This film will have a special early streaming premiere on Tuesday, Sept. 12, 2023. Stream this film on the PBS App, the FRONTLINE website and YouTube / Tuesday, Sept. 26, 2023 at 10 p.m. on KPBS TV + Encore Thursday, Sept. 28 at 9 p.m. on KPBS 2
Since the start of the Ukraine war, Russian President Vladimir Putin and his government have carried out an intense crackdown on the press — banning more than 300 Russian journalists and branding them “foreign agents,” and threatening anyone who calls the Ukraine conflict an invasion or act of war with up to 15 years in prison.
Now, a new FRONTLINE documentary, "Putin vs. the Press," tells the story of one journalist and his battle to defend free speech in Putin’s Russia: Nobel prize-winner Dmitry Muratov, branded on Sept. 1 as a “foreign agent” by the Kremlin. In light of this development, the film will have a special premiere Sept. 12 on streaming platforms before its broadcast. With unique access, the film follows Muratov as he fights to keep his newspaper, Novaya Gazeta, alive and his reporters safe amid the government’s crackdown.
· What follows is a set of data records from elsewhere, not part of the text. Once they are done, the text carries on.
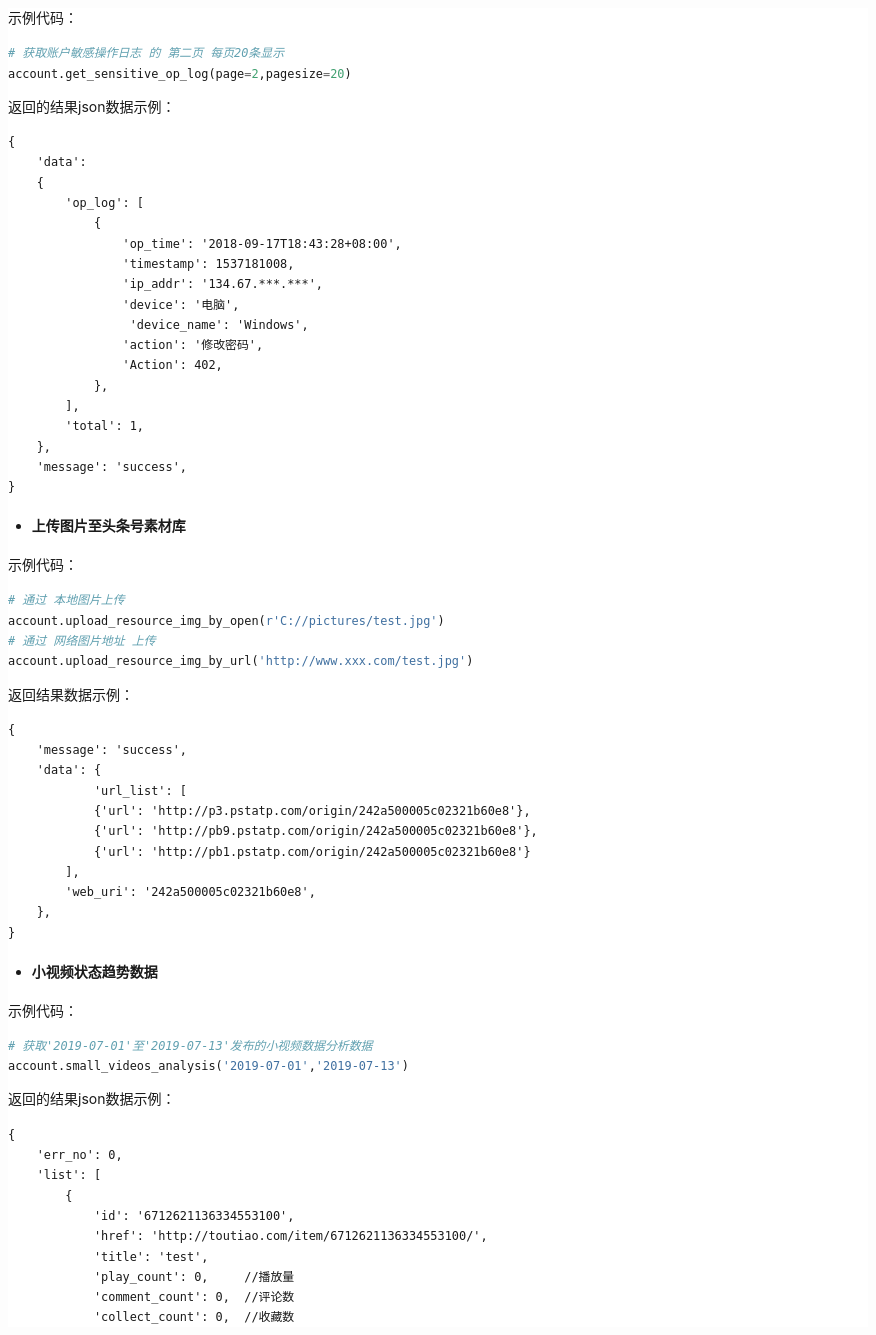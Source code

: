 示例代码：
```python
# 获取账户敏感操作日志 的 第二页 每页20条显示
account.get_sensitive_op_log(page=2,pagesize=20)
```
返回的结果json数据示例：
```json5
{
    'data': 
    {
        'op_log': [
            {
                'op_time': '2018-09-17T18:43:28+08:00', 
                'timestamp': 1537181008,
                'ip_addr': '134.67.***.***', 
                'device': '电脑',
                 'device_name': 'Windows', 
                'action': '修改密码',
                'Action': 402,
            },
        ], 
        'total': 1,
    }, 
    'message': 'success',
}
```
* #### 上传图片至头条号素材库
示例代码：
```python
# 通过 本地图片上传
account.upload_resource_img_by_open(r'C://pictures/test.jpg')
# 通过 网络图片地址 上传
account.upload_resource_img_by_url('http://www.xxx.com/test.jpg')
```
返回结果数据示例：
```json5
{
    'message': 'success', 
    'data': {
            'url_list': [
            {'url': 'http://p3.pstatp.com/origin/242a500005c02321b60e8'},
            {'url': 'http://pb9.pstatp.com/origin/242a500005c02321b60e8'},
            {'url': 'http://pb1.pstatp.com/origin/242a500005c02321b60e8'}
        ],
        'web_uri': '242a500005c02321b60e8',
    },
}
```
* #### 小视频状态趋势数据
示例代码：
```python
# 获取'2019-07-01'至'2019-07-13'发布的小视频数据分析数据
account.small_videos_analysis('2019-07-01','2019-07-13')
```
返回的结果json数据示例：
```json5
{
    'err_no': 0, 
    'list': [
        {
            'id': '6712621136334553100',
            'href': 'http://toutiao.com/item/6712621136334553100/', 
            'title': 'test', 
            'play_count': 0,     //播放量
            'comment_count': 0,  //评论数
            'collect_count': 0,  //收藏数
```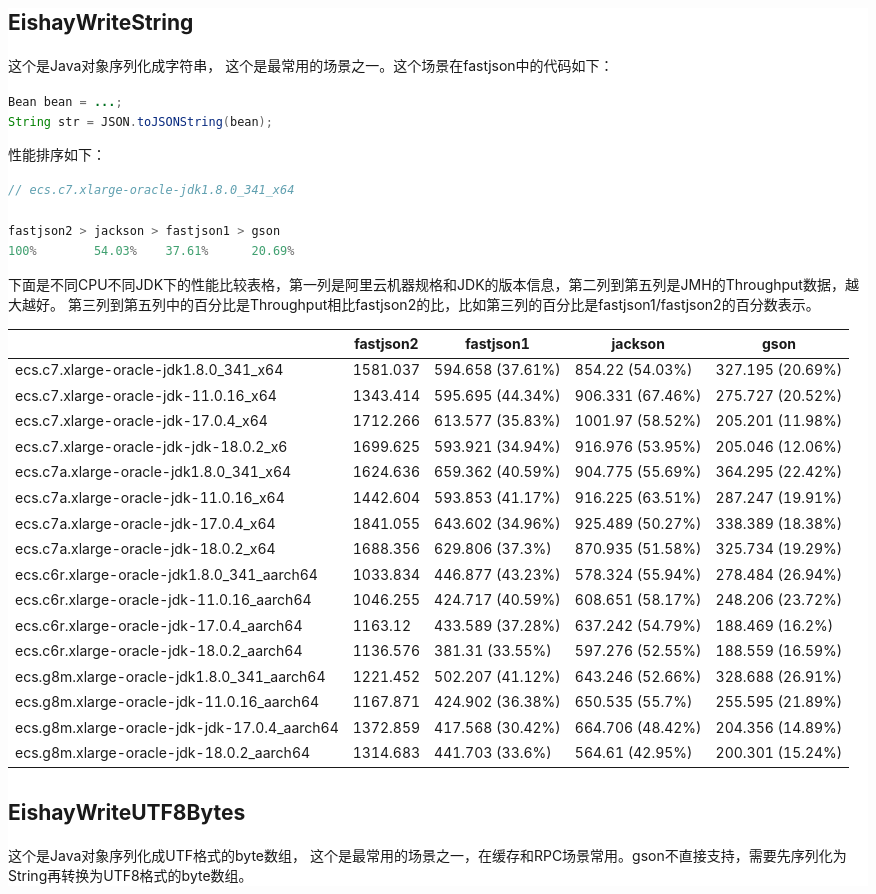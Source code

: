 ## EishayWriteString

这个是Java对象序列化成字符串， 这个是最常用的场景之一。这个场景在fastjson中的代码如下：
```java
Bean bean = ...;
String str = JSON.toJSONString(bean);
```

性能排序如下：
```java
// ecs.c7.xlarge-oracle-jdk1.8.0_341_x64

fastjson2 > jackson > fastjson1 > gson
100%        54.03%    37.61%      20.69%
```
下面是不同CPU不同JDK下的性能比较表格，第一列是阿里云机器规格和JDK的版本信息，第二列到第五列是JMH的Throughput数据，越大越好。
第三列到第五列中的百分比是Throughput相比fastjson2的比，比如第三列的百分比是fastjson1/fastjson2的百分数表示。

| 	 	|	fastjson2	|	fastjson1	|	jackson	|	gson |
|-----|----------|----------|----------|-----|
| ecs.c7.xlarge-oracle-jdk1.8.0_341_x64	|	1581.037	|	594.658 (37.61%)	|	854.22 (54.03%)	|	327.195 (20.69%) |
| ecs.c7.xlarge-oracle-jdk-11.0.16_x64	|	1343.414	|	595.695 (44.34%)	|	906.331 (67.46%)	|	275.727 (20.52%) |
| ecs.c7.xlarge-oracle-jdk-17.0.4_x64	|	1712.266	|	613.577 (35.83%)	|	1001.97 (58.52%)	|	205.201 (11.98%) |
| ecs.c7.xlarge-oracle-jdk-jdk-18.0.2_x6	|	1699.625	|	593.921 (34.94%)	|	916.976 (53.95%)	|	205.046 (12.06%) |
| ecs.c7a.xlarge-oracle-jdk1.8.0_341_x64	|	1624.636	|	659.362 (40.59%)	|	904.775 (55.69%)	|	364.295 (22.42%) |
| ecs.c7a.xlarge-oracle-jdk-11.0.16_x64	|	1442.604	|	593.853 (41.17%)	|	916.225 (63.51%)	|	287.247 (19.91%) |
| ecs.c7a.xlarge-oracle-jdk-17.0.4_x64	|	1841.055	|	643.602 (34.96%)	|	925.489 (50.27%)	|	338.389 (18.38%) |
| ecs.c7a.xlarge-oracle-jdk-18.0.2_x64	|	1688.356	|	629.806 (37.3%)	|	870.935 (51.58%)	|	325.734 (19.29%) |
| ecs.c6r.xlarge-oracle-jdk1.8.0_341_aarch64	|	1033.834	|	446.877 (43.23%)	|	578.324 (55.94%)	|	278.484 (26.94%) |
| ecs.c6r.xlarge-oracle-jdk-11.0.16_aarch64	|	1046.255	|	424.717 (40.59%)	|	608.651 (58.17%)	|	248.206 (23.72%) |
| ecs.c6r.xlarge-oracle-jdk-17.0.4_aarch64	|	1163.12	|	433.589 (37.28%)	|	637.242 (54.79%)	|	188.469 (16.2%) |
| ecs.c6r.xlarge-oracle-jdk-18.0.2_aarch64	|	1136.576	|	381.31 (33.55%)	|	597.276 (52.55%)	|	188.559 (16.59%) |
| ecs.g8m.xlarge-oracle-jdk1.8.0_341_aarch64	|	1221.452	|	502.207 (41.12%)	|	643.246 (52.66%)	|	328.688 (26.91%) |
| ecs.g8m.xlarge-oracle-jdk-11.0.16_aarch64	|	1167.871	|	424.902 (36.38%)	|	650.535 (55.7%)	|	255.595 (21.89%) |
| ecs.g8m.xlarge-oracle-jdk-jdk-17.0.4_aarch64	|	1372.859	|	417.568 (30.42%)	|	664.706 (48.42%)	|	204.356 (14.89%) |
| ecs.g8m.xlarge-oracle-jdk-18.0.2_aarch64	|	1314.683	|	441.703 (33.6%)	|	564.61 (42.95%)	|	200.301 (15.24%) |

## EishayWriteUTF8Bytes

这个是Java对象序列化成UTF格式的byte数组， 这个是最常用的场景之一，在缓存和RPC场景常用。gson不直接支持，需要先序列化为String再转换为UTF8格式的byte数组。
“If you write the word ‘war’, you’ll be shut down,” Muratov says in the documentary. “If you tell us how the fighting is going on in Ukraine, you have no right to do so. Because you must only cite the point of view of the official military authorities. This is absolutely ferocious censorship. … If we give up on democracy, we say yes to war.”
The documentary explores Muratov’s leadership of Novaya, an independent paper known for its investigative reporting: exposing the horrors of the Chechen war, the corruption of the ruling elite, and the increasing authoritarianism of modern Russia. Between 2000 and 2009, six Novaya journalists and contributors were murdered — a reality that haunts Muratov: “We lost so many people from the paper … my main task is to keep my employees safe,” he says in the documentary.
The film chronicles how Muratov sustained Novaya for years by walking a tightrope — sometimes compromising with the Kremlin, accepting funding from oligarchs, and always keeping a channel open to Putin — and how he and Novaya then became a target of the authorities’ crackdown amid the war on Ukraine.
From Muratov’s decision to auction his Nobel medal to help Ukrainian refugees, to the violent backlash that followed, to the court’s revoking of Novoya’s license to operate and Muratov’s attempts to find new ways to publish, "Putin vs. the Press" is a powerful account of a critical time for Muratov, his paper and his country.
“We’ve stayed at home, stayed here with our readers who can’t leave,” says Muratov, who is now one of a dwindling number of independent journalists still in Russia. As the war on Ukraine and Putin’s clampdown on the Russian news media continue, "Putin vs. the Press" is an essential look at Muratov’s fight, and what’s at stake.
Watch On Your Schedule:
“Putin vs. the Press” will be available to watch in full at video.kpbs.org/show/frontline, pbs.org/frontline, in the PBS App, and on FRONTLINE’s YouTube channel starting Sept. 12, 2023, at 7/6c. It will premiere on KPBS TV Sept. 26, 2023 at 10/9c.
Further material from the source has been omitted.